» **MATERIAL TO PROCESS**:
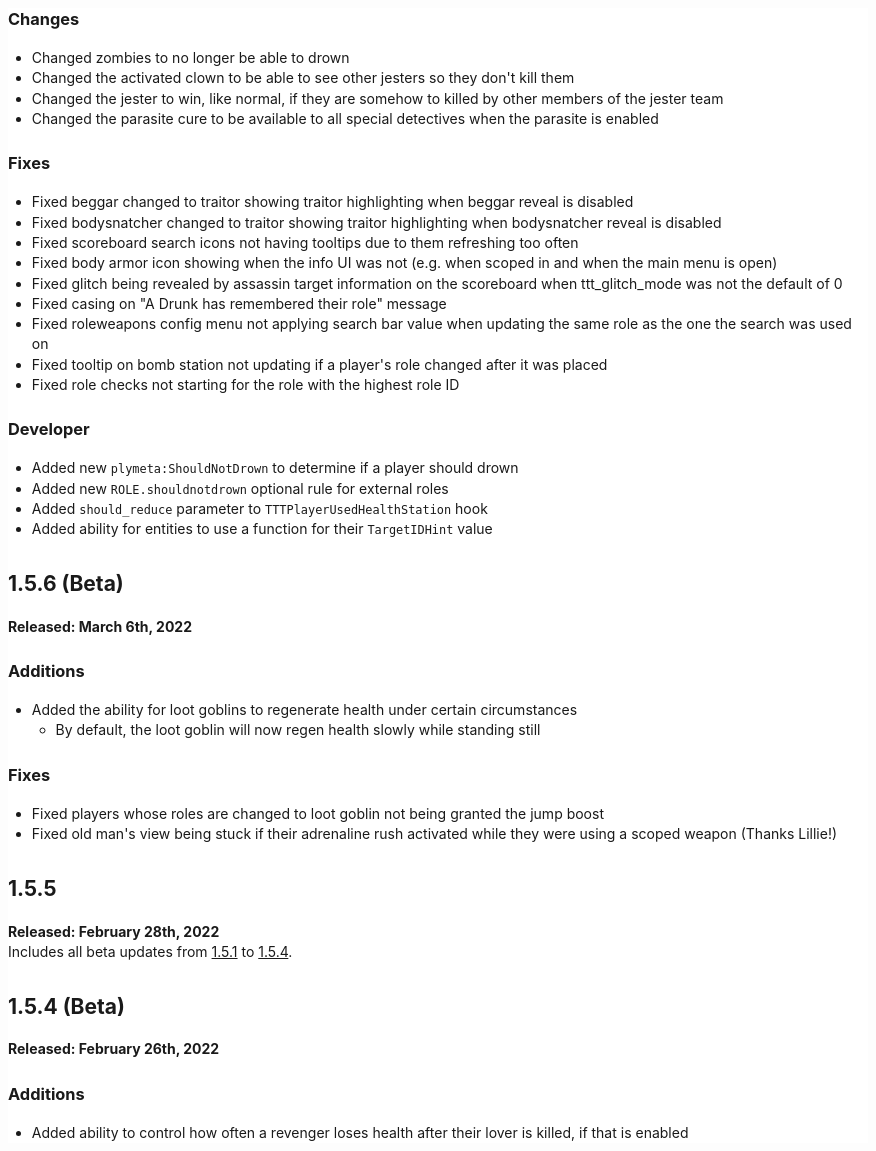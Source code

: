 ### Changes
- Changed zombies to no longer be able to drown
- Changed the activated clown to be able to see other jesters so they don't kill them
- Changed the jester to win, like normal, if they are somehow to killed by other members of the jester team
- Changed the parasite cure to be available to all special detectives when the parasite is enabled

### Fixes
- Fixed beggar changed to traitor showing traitor highlighting when beggar reveal is disabled
- Fixed bodysnatcher changed to traitor showing traitor highlighting when bodysnatcher reveal is disabled
- Fixed scoreboard search icons not having tooltips due to them refreshing too often
- Fixed body armor icon showing when the info UI was not (e.g. when scoped in and when the main menu is open)
- Fixed glitch being revealed by assassin target information on the scoreboard when ttt_glitch_mode was not the default of 0
- Fixed casing on "A Drunk has remembered their role" message
- Fixed roleweapons config menu not applying search bar value when updating the same role as the one the search was used on
- Fixed tooltip on bomb station not updating if a player's role changed after it was placed
- Fixed role checks not starting for the role with the highest role ID

### Developer
- Added new `plymeta:ShouldNotDrown` to determine if a player should drown
- Added new `ROLE.shouldnotdrown` optional rule for external roles
- Added `should_reduce` parameter to `TTTPlayerUsedHealthStation` hook
- Added ability for entities to use a function for their `TargetIDHint` value

## 1.5.6 (Beta)
**Released: March 6th, 2022**

### Additions
- Added the ability for loot goblins to regenerate health under certain circumstances
  - By default, the loot goblin will now regen health slowly while standing still

### Fixes
- Fixed players whose roles are changed to loot goblin not being granted the jump boost
- Fixed old man's view being stuck if their adrenaline rush activated while they were using a scoped weapon (Thanks Lillie!)

## 1.5.5
**Released: February 28th, 2022**\
Includes all beta updates from [1.5.1](#151-beta) to [1.5.4](#154-beta).

## 1.5.4 (Beta)
**Released: February 26th, 2022**

### Additions
- Added ability to control how often a revenger loses health after their lover is killed, if that is enabled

» **YOUR INSTRUCTIONS**: What are the lines above that hold the string "scoreboard"? Copy them.

» **RESPONSE TO THE TASK**:
- Fixed scoreboard search icons not having tooltips due to them refreshing too often
- Fixed glitch being revealed by assassin target information on the scoreboard when ttt_glitch_mode was not the default of 0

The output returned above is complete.